Hopin Academy is a non-profit educational organization located in Tamale, Northern Region, Ghana, that is open to anyone 24 hours a day. Hopin Academy provides pragmatic and innovative approaches towards exploring the various fields of entrepreneurship with the aid of technology, thus beating the competition in labour market. It derived its name from its educational philosophy as a school designed for students to "hop in and hop out," rather than having strictly organized timetable structures. The school specializes on training online marketing, social media communication, writing, video production, entrepreneurial work and web communications.  Hopin Academy has established an international academic partnership with Bryn Mawr College and Haverford College through the BiCo-Dalun Summer Action Research Fellowship, a learning program fostered in 2010 where Bryn Mawr and Haverford students create community projects with Ghanaian partners.

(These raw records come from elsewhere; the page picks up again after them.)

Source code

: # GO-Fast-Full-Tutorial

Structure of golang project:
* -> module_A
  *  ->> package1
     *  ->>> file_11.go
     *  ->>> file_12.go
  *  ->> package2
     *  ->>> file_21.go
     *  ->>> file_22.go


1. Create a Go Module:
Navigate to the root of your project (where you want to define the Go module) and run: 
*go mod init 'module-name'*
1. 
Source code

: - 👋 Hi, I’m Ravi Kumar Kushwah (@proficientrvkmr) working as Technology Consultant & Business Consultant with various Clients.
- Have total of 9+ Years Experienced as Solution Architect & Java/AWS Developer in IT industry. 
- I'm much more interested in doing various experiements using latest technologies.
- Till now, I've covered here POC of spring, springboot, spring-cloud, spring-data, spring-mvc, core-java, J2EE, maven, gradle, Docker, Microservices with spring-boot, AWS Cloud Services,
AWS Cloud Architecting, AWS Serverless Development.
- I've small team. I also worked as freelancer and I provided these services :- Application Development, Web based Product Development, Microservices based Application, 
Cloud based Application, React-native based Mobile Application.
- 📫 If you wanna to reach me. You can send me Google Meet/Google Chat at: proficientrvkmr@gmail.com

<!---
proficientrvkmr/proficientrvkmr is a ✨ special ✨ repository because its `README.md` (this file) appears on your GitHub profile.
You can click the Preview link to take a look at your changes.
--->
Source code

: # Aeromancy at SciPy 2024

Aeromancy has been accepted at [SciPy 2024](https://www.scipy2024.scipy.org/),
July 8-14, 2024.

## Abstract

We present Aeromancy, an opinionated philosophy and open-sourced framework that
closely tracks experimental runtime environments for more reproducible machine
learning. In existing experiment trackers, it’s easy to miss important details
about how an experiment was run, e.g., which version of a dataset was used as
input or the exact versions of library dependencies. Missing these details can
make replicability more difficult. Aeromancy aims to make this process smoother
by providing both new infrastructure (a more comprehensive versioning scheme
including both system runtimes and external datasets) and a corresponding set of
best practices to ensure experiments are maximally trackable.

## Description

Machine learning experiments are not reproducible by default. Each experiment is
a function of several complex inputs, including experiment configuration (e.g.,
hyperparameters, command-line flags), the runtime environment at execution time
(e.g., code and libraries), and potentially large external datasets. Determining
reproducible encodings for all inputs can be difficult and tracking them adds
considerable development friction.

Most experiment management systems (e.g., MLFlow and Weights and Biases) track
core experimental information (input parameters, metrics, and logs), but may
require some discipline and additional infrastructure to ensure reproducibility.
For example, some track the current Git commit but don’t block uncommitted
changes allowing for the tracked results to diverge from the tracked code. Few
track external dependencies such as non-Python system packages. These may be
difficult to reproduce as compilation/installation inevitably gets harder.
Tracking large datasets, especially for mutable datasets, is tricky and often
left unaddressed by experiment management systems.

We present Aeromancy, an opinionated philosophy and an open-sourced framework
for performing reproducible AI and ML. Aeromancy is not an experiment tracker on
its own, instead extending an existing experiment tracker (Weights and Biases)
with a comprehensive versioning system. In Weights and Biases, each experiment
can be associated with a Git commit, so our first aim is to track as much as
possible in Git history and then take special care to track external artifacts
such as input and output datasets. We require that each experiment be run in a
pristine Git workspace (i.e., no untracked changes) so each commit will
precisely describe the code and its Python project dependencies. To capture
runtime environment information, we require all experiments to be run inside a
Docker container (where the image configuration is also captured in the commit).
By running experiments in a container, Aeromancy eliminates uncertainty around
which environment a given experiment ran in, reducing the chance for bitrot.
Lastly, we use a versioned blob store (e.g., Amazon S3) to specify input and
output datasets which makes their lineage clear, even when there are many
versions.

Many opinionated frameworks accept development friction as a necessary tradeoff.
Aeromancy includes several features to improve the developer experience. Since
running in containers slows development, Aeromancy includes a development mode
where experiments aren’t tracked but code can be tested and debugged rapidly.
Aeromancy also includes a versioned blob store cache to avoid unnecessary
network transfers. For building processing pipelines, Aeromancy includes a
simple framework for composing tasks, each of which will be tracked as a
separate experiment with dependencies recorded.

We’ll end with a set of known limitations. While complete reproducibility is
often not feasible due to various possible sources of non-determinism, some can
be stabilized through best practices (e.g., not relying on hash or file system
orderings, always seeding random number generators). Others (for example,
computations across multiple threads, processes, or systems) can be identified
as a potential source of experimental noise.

According to the Hopin Academy website, they offer courses in writing, design, film, and entrepreneurial work. They also provide training to NGOs, government organizations, and other schools, such as the Olive School of Journalism and they as well provide entrepreneurial support to start up business from idea stages through to implementations and also provide financial support to many startups. Entrepreneurs are resourced with the best content available on internet platforms and in apps and are also trained to develop key competencies in the realizations of their goals.

History
Hopin Academy was started in 2010 as a social enterprise that aims to serve as an alternative to the Ghanaian public education system.  The educational initiative was co-founded by a Ghanaian entrepreneur,  MacCarthy M. Mac-Gbathy and the Danish film maker and Harvard-trained "innovator," Anders Midtgaard.

Collaborations
The academy partners with over 20 renowned corporate institutions and has successfully natured over 40 startups and also seen over a hundred community events effectively carried out since its inception in 2013.  In addition to offering courses and technological resources, Hopin Academy supports Barcamp Tamale, which is a networking forum hosted in Tamale that connects Ghanaian leaders and innovators with young people. Hopin Academy also supports the Youth Speak Up Project, which is a Ghanaian advocacy program that aims to empower youth through technology education. Hopin Academy has collaborated with other educational institutions in the international community, including:
 YEfL-Ghana
 Olive School of Journalism
 Tamale Polytechnic
 University for Development Studies
 Bryn Mawr College
 Haverford College
Viborg Gymnasium
 Ghana Friendship Groups
 Copenhagen Business Academy
NORSAAC

Projects and operation
Apart from the entrepreneurial training and business incubation, the center also runs its own business startups in areas such as transportation, agriculture and recycling. They include Agri Transportas, M&M Xpress and Right Shea.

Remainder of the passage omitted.